Of the lines in the data below, write out exactly those from the one holding "- **User-Friendly Interface**: Developed" through the one holding "- **Frontend**: React.js, TypeScript, Bootstrap", both included.

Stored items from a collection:
....
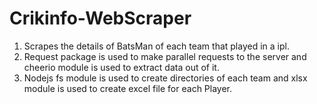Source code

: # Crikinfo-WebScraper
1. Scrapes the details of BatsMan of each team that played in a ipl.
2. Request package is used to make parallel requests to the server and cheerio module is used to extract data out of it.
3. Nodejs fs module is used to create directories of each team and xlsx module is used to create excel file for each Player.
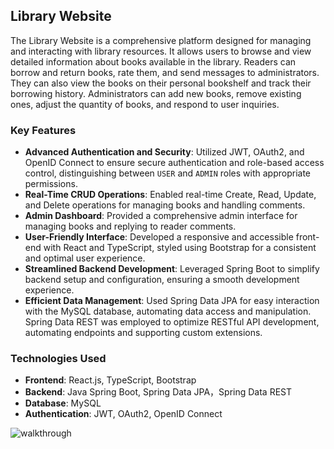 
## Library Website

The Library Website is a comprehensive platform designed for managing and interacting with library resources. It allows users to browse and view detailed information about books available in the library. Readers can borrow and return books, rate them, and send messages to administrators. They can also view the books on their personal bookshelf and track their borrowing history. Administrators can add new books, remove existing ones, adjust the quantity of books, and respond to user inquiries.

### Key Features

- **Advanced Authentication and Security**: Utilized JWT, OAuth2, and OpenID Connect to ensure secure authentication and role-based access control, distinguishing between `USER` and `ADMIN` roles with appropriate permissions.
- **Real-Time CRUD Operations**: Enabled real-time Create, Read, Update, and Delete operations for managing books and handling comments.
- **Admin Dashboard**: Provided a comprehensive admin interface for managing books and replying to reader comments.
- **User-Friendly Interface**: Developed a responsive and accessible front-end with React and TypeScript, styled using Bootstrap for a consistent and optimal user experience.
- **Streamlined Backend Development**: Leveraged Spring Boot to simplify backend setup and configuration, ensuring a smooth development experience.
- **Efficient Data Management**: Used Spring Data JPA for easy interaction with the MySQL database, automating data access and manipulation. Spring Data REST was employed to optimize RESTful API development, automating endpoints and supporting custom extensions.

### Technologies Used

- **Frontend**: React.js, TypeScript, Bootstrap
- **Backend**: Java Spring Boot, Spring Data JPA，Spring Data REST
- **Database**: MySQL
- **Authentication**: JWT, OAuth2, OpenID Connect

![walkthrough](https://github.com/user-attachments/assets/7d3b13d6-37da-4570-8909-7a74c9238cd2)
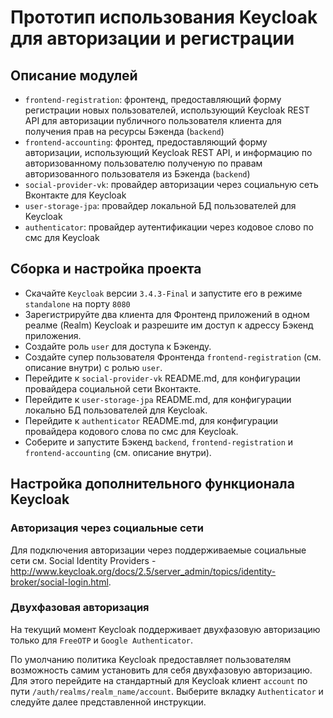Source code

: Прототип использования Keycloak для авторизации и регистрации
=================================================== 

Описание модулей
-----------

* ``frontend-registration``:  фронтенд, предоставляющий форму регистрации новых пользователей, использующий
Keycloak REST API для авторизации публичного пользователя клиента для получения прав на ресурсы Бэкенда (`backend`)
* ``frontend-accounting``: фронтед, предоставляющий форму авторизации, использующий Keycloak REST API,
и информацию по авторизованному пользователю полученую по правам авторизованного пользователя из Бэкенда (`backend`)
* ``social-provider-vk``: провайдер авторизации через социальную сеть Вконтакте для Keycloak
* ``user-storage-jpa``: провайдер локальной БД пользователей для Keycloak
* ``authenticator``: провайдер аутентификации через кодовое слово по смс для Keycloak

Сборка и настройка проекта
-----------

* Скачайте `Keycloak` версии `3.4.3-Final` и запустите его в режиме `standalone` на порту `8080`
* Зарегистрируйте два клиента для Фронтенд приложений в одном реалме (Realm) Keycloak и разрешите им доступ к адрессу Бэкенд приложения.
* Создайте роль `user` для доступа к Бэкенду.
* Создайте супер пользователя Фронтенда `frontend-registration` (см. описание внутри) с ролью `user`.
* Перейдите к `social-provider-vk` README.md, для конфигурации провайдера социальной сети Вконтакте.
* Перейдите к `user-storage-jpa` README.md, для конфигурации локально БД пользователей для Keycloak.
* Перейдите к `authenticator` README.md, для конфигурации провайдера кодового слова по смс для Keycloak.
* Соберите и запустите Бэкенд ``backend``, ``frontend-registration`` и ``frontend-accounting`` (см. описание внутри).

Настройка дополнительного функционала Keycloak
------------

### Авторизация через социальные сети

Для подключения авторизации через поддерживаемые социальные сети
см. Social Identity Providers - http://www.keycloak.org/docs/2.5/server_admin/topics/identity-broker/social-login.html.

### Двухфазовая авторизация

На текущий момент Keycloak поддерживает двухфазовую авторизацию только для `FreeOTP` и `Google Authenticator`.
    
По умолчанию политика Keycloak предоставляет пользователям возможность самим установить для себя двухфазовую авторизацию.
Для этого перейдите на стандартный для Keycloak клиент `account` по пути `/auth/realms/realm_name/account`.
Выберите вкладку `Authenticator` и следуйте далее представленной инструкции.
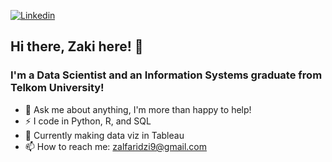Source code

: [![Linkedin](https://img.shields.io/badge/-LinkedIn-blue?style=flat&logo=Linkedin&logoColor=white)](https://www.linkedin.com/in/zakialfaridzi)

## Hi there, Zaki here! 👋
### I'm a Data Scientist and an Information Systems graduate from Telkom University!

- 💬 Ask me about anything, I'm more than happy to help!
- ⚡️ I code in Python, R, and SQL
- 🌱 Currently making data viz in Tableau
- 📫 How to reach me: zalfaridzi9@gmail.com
....
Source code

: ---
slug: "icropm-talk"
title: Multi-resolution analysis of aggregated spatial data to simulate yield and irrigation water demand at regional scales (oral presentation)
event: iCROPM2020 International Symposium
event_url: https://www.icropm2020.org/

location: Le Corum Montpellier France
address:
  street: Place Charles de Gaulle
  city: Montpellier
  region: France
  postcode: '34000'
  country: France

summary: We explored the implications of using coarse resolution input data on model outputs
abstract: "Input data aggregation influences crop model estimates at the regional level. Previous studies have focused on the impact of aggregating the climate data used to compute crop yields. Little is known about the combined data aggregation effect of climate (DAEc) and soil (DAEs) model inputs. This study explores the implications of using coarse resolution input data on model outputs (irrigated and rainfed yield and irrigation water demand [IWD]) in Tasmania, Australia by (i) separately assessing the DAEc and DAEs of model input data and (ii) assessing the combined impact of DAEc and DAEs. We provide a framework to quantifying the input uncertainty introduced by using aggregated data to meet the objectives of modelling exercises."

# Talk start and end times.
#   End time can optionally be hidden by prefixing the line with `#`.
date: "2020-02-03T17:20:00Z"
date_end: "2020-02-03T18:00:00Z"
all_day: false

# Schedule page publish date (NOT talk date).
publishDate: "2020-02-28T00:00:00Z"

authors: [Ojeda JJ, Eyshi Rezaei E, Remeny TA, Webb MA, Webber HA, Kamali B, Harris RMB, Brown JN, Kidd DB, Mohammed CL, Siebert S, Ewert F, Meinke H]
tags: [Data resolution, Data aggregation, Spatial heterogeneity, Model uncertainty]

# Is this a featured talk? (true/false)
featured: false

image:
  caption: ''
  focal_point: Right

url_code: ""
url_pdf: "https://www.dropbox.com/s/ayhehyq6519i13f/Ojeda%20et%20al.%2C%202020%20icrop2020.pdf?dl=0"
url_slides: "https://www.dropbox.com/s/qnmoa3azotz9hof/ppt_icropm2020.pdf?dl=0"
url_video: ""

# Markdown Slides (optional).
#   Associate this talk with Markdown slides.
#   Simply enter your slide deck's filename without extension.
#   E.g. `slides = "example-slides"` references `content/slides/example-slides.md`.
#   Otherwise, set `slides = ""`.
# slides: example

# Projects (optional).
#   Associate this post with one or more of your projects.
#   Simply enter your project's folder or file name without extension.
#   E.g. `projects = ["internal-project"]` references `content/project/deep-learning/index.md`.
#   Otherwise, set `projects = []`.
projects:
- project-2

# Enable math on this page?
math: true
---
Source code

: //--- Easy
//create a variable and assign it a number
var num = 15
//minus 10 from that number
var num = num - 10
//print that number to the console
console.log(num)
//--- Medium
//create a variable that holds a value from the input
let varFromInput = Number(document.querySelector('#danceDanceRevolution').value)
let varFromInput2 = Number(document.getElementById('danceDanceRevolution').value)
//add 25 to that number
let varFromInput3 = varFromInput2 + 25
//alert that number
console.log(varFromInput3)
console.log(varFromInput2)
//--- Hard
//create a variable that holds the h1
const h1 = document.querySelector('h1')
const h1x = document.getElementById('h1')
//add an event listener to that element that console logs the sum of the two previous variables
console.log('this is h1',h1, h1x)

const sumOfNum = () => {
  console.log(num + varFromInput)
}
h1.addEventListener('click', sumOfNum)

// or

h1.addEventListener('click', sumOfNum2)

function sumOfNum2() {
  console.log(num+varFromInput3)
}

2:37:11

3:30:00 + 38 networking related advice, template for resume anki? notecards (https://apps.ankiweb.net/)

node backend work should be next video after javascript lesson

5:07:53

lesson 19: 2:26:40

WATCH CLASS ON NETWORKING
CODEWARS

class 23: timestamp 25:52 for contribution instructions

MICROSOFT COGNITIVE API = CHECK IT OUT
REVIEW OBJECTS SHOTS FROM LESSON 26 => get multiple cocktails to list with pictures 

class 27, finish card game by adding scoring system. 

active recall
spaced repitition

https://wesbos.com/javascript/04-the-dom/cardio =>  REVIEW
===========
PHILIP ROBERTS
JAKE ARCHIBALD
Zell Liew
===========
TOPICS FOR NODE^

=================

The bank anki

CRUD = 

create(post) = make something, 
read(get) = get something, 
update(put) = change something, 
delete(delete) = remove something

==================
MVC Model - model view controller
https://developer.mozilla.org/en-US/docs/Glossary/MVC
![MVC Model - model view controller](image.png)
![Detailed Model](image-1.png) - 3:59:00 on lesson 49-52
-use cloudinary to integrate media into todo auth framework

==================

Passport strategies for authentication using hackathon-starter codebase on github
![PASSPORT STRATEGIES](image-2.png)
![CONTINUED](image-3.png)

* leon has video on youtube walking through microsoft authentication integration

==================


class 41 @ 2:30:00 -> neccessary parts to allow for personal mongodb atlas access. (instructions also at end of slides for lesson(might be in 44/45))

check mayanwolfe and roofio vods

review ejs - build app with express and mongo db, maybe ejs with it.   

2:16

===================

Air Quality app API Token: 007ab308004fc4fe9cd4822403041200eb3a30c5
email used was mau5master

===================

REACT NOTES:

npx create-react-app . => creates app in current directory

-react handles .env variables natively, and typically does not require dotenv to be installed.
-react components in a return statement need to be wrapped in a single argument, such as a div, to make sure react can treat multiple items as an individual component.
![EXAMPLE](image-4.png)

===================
....
Answer to this task:
- **User-Friendly Interface**: Developed a responsive and accessible front-end with React and TypeScript, styled using Bootstrap for a consistent and optimal user experience.
- **Streamlined Backend Development**: Leveraged Spring Boot to simplify backend setup and configuration, ensuring a smooth development experience.
- **Efficient Data Management**: Used Spring Data JPA for easy interaction with the MySQL database, automating data access and manipulation. Spring Data REST was employed to optimize RESTful API development, automating endpoints and supporting custom extensions.

### Technologies Used

- **Frontend**: React.js, TypeScript, Bootstrap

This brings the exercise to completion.